Thursday, 05 July 2007

Words from the Meeting Director - Paris

Paris - Gérard Rousselle   (c)

Paris - Gérard Rousselle (c)

Gérard Rousselle, the meeting director of the Meeting Gaz de France, the second leg of the IAAF Golden League 2007, will be playing the numbers game on Friday night (5). The big number is 60,000, the paying customers who will be turning out at the Stade de France in St Denis for the event, making it far and away the best attended meeting on the Golden League circuit.

The smaller number is 5 - that’s the number of athletes who Rousselle believes will still be in contention for a share of the $1 million jackpot on offer to undefeated competitors by the time the Golden League reaches Berlin in September.

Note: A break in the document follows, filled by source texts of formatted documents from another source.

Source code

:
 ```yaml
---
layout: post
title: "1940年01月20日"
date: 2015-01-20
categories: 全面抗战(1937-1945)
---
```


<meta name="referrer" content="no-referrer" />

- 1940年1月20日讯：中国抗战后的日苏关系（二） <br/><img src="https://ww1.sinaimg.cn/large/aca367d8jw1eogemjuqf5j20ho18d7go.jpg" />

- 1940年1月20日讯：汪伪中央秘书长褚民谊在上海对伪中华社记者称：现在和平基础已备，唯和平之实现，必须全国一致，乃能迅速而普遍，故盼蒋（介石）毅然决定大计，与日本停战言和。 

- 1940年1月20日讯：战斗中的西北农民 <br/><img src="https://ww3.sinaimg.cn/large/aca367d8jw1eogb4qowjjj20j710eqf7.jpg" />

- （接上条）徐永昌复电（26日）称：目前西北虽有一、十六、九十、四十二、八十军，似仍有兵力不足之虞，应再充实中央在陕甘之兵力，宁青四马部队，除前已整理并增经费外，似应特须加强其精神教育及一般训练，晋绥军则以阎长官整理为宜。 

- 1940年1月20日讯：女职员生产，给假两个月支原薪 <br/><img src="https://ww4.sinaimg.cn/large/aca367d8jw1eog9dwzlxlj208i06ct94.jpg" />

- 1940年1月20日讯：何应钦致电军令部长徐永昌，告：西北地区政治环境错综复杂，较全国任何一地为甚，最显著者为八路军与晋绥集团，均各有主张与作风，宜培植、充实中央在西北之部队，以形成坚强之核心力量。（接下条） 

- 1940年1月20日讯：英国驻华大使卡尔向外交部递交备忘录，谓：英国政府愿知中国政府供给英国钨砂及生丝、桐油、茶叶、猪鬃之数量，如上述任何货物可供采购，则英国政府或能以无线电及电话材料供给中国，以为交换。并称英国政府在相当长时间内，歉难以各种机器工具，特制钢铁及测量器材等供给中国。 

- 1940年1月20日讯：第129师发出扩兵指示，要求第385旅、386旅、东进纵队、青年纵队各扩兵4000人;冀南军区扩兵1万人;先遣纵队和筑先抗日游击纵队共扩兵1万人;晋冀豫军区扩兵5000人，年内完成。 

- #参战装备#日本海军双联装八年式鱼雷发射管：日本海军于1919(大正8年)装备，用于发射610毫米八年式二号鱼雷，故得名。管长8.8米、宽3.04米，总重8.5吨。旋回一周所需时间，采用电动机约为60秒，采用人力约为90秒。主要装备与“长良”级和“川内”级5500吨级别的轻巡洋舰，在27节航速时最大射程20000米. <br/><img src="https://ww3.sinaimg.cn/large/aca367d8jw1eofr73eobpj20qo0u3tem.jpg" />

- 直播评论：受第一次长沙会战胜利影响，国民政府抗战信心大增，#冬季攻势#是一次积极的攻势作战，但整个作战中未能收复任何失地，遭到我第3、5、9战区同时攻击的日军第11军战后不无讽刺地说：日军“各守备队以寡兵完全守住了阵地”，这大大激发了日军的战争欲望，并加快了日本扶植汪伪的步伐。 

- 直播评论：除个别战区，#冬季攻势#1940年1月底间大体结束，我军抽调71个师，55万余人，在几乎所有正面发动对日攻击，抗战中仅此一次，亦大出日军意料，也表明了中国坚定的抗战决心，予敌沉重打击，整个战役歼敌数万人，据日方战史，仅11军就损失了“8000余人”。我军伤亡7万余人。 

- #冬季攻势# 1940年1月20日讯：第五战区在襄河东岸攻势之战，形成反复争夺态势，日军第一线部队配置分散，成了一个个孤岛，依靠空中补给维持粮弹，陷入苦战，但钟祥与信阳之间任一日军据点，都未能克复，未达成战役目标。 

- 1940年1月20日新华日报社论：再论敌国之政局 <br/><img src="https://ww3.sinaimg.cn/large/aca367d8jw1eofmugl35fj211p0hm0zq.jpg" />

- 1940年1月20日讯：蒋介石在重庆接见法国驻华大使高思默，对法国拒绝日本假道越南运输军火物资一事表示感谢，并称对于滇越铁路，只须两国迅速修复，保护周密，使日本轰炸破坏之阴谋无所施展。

“We are hoping for 60,000 tomorrow night. The weather forecast is for sun, no rain, if a little bit cold for July,” said Rousselle, in his Paris office, putting the finishing touches to the arrangements. “It is a great crowd to have in the Stade de France - perhaps not a record, we have had 72,000 before, but it is a good number for a track and field meeting.”

Rousselle explains that ticket prices are deliberately kept low - just 30 euro for the best seats in the stadium, provided the tickets are bought before the start of June. “We might have sold more, but there was a presidential election, and maybe people did not want to spend any money for a while,” he says.

Rousselle believes that part of the reason that so many Parisians are turning out for the city’s biggest annual night of athletics is the number of key events which feature French favourites.

“I am probably looking forward to two events more than any others,” he says. “The men’s 110 metres Hurdles, which has a great field, and which includes Ladji Doucouré, and the 1500m, with Mehdi Baala, two Frenchmen who will get the crowd really excited, especially Baala, the crowds love to see him race.”

Baala is unbeaten at 1500m since the Paris meet last season, and he goes in a Golden League event which is shorn of its Oslo victor: Adil Kaouch, of Morocco, the Dream Mile winner.

Kaouch is one of four Oslo winners absent in Paris, with Jamaica’s 100m World record holder Asafa Powell perhaps the most disappointing withdrawal, through injury, late on Monday.

But Rousselle believes that sprint hurdler, Anwar Moore, will be the Golden League contender under greatest threat in Paris, where as well as Doucouré, the field also includes World record holder Liu Xiang, from China.

“We also have a very strong contingent of Americans coming over straight from Indianapolis, including Torri Edwards, Angelo Taylor and James Carter in the 400m Hurdles, Sanya Richards and the three girls in the 100m Hurdles - Michelle Perry, Virginia Powell and Lolo Jones.

“But I am not expecting any surprises in the other Golden League events. The Oslo winners like Tero Pitkämäki, Richards, and the Russians Yelena Slesarenko in the High Jump and Yelena Isinbayeva in the Pole Vault are all expected to win again here.

“Only Moore, in the men’s Hurdles, is under real pressure. He was perhaps a bit of a surprise winner in Oslo, and here we have a field that is of the highest quality.”

Rousselle has put together several other match-up events between top French athletes and the Americans, which he anticipates will be crowd pleasers. His only regret has been the late withdrawal of some Ethiopian runners, most notably Tariku Bekele, because his national federation has re-routed him to compete in the African Championships.

“But even so,” Rousselle says, “I expect there to be plenty for the big crowd to make some big noise.”